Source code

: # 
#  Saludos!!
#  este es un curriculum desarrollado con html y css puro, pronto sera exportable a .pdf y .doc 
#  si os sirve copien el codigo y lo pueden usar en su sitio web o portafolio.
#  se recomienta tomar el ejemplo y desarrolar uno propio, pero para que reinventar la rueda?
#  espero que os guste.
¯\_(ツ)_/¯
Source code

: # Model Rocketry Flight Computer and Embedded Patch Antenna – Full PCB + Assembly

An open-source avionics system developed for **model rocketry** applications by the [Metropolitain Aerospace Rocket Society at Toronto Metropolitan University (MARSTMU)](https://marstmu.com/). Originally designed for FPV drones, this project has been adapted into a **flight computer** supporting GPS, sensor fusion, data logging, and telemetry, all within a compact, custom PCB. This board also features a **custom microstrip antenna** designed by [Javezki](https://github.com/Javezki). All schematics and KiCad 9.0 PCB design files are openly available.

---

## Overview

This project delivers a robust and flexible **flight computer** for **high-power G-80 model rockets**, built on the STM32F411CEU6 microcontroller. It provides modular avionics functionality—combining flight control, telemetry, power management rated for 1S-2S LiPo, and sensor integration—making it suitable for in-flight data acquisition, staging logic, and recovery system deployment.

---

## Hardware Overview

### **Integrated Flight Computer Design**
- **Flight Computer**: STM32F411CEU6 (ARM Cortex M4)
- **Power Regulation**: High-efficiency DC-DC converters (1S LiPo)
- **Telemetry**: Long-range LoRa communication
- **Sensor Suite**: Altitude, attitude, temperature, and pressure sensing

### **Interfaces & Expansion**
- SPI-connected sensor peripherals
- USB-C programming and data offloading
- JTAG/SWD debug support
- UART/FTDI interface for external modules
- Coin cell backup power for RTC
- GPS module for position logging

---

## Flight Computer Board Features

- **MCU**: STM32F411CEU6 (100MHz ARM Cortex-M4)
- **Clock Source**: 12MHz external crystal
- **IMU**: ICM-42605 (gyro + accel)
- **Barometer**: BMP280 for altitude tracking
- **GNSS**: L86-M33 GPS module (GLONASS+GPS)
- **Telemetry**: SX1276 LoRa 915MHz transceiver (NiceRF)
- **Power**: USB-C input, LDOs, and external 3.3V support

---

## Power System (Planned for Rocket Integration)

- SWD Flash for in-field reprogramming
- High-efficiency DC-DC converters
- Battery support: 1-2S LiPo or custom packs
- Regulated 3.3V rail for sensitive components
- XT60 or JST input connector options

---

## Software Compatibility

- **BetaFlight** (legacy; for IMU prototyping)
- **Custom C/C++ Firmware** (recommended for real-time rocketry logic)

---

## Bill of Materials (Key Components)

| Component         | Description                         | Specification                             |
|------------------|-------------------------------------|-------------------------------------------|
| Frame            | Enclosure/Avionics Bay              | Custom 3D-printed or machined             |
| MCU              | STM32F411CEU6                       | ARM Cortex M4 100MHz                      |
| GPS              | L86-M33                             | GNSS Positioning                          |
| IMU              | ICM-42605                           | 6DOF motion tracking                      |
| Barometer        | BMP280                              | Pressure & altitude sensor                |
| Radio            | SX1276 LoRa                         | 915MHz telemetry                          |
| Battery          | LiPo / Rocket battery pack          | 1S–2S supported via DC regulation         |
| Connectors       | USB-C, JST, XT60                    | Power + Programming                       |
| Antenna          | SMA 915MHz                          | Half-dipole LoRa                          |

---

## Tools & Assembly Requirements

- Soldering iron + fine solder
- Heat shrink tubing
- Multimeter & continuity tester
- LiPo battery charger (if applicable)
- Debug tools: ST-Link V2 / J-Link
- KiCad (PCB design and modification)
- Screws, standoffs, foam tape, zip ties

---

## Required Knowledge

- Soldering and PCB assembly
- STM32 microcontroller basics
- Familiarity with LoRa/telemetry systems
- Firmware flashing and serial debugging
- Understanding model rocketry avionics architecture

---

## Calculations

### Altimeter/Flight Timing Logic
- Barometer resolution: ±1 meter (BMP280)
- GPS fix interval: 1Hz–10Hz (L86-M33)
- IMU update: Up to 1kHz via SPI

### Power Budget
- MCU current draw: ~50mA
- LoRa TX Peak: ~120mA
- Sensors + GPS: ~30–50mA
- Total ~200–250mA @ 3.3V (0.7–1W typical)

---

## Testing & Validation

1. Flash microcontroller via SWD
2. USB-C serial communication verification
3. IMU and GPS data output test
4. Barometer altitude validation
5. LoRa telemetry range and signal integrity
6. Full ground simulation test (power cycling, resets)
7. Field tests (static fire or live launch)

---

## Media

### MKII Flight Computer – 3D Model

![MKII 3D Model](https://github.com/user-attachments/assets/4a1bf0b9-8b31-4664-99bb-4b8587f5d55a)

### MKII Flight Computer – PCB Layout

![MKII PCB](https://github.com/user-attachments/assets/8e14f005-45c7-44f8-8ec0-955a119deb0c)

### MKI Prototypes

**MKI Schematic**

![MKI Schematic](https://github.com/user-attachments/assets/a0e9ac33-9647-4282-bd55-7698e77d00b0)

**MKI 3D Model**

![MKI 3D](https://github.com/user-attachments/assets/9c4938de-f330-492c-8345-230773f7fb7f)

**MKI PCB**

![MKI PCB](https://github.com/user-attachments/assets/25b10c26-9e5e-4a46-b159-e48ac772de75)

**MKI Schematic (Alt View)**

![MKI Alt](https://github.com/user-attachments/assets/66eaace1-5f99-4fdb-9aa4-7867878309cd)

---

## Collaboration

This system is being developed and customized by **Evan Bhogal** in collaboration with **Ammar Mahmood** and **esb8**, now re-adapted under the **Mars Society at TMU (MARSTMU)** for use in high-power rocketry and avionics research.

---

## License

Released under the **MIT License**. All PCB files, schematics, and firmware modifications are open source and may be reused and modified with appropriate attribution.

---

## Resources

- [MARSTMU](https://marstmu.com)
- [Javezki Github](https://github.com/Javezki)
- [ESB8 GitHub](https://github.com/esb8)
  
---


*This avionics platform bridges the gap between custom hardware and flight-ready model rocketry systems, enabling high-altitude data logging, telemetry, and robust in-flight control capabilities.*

________________________________________

*What you should do:* Return each line of the data above that includes the word "https".

*Result:*
An open-source avionics system developed for **model rocketry** applications by the [Metropolitain Aerospace Rocket Society at Toronto Metropolitan University (MARSTMU)](https://marstmu.com/). Originally designed for FPV drones, this project has been adapted into a **flight computer** supporting GPS, sensor fusion, data logging, and telemetry, all within a compact, custom PCB. This board also features a **custom microstrip antenna** designed by [Javezki](https://github.com/Javezki). All schematics and KiCad 9.0 PCB design files are openly available.
![MKII 3D Model](https://github.com/user-attachments/assets/4a1bf0b9-8b31-4664-99bb-4b8587f5d55a)
![MKII PCB](https://github.com/user-attachments/assets/8e14f005-45c7-44f8-8ec0-955a119deb0c)
![MKI Schematic](https://github.com/user-attachments/assets/a0e9ac33-9647-4282-bd55-7698e77d00b0)
![MKI 3D](https://github.com/user-attachments/assets/9c4938de-f330-492c-8345-230773f7fb7f)
![MKI PCB](https://github.com/user-attachments/assets/25b10c26-9e5e-4a46-b159-e48ac772de75)
![MKI Alt](https://github.com/user-attachments/assets/66eaace1-5f99-4fdb-9aa4-7867878309cd)
- [MARSTMU](https://marstmu.com)
- [Javezki Github](https://github.com/Javezki)
- [ESB8 GitHub](https://github.com/esb8)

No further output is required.